--- START ---

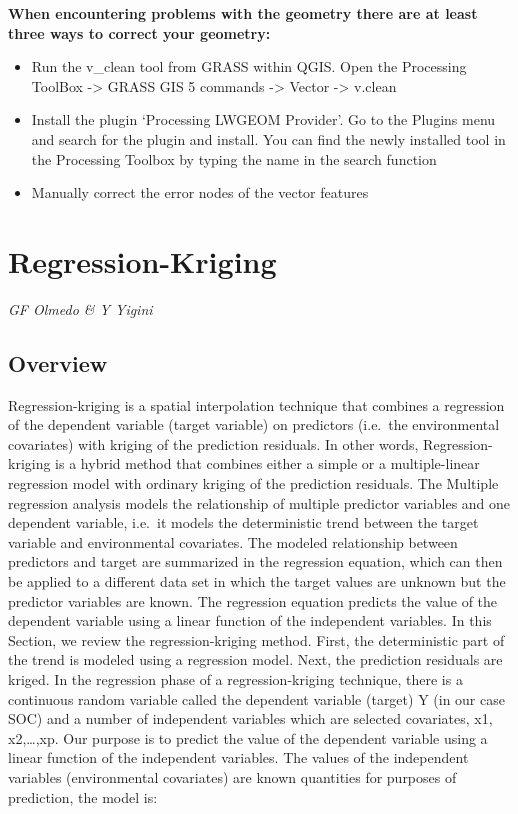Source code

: \documentclass[10pt,b5paper,]{book}
\providecommand{\tightlist}{%
  \setlength{\itemsep}{0pt}\setlength{\parskip}{0pt}}
\theoremstyle{definition}
\theoremstyle{definition}
\theoremstyle{definition}
\theoremstyle{remark}
\begin{document}
\textbf{When encountering problems with the geometry there are at least
three ways to correct your geometry:}

\begin{itemize}
\tightlist
\item
  Run the v\_clean tool from GRASS within QGIS. Open the Processing
  ToolBox -\textgreater{} GRASS GIS 5 commands -\textgreater{} Vector
  -\textgreater{} v.clean
\item
  Install the plugin `Processing LWGEOM Provider'. Go to the Plugins
  menu and search for the plugin and install. You can find the newly
  installed tool in the Processing Toolbox by typing the name in the
  search function
\item
  Manually correct the error nodes of the vector features
\end{itemize}

\clearpage

\hypertarget{RK}{%
\section{Regression-Kriging}\label{RK}}

\emph{GF Olmedo \& Y Yigini}

\hypertarget{overview-1}{%
\subsection{Overview}\label{overview-1}}

Regression-kriging is a spatial interpolation technique that combines a
regression of the dependent variable (target variable) on predictors
(i.e.~the environmental covariates) with kriging of the prediction
residuals. In other words, Regression-kriging is a hybrid method that
combines either a simple or a multiple-linear regression model with
ordinary kriging of the prediction residuals. The Multiple regression
analysis models the relationship of multiple predictor variables and one
dependent variable, i.e.~it models the deterministic trend between the
target variable and environmental covariates. The modeled relationship
between predictors and target are summarized in the regression equation,
which can then be applied to a different data set in which the target
values are unknown but the predictor variables are known. The regression
equation predicts the value of the dependent variable using a linear
function of the independent variables. In this Section, we review the
regression-kriging method. First, the deterministic part of the trend is
modeled using a regression model. Next, the prediction residuals are
kriged. In the regression phase of a regression-kriging technique, there
is a continuous random variable called the dependent variable (target) Y
(in our case SOC) and a number of independent variables which are
selected covariates, x1, x2,\ldots{},xp. Our purpose is to predict the
value of the dependent variable using a linear function of the
independent variables. The values of the independent variables
(environmental covariates) are known quantities for purposes of
prediction, the model is:
\end{document}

--- END ---

Problem requirements> Only the lines from the one holding "(environmental covariates) are" to the end of the entries above belong in the answer, each copied exactly.

The completed task>
(environmental covariates) are known quantities for purposes of
prediction, the model is:
\end{document}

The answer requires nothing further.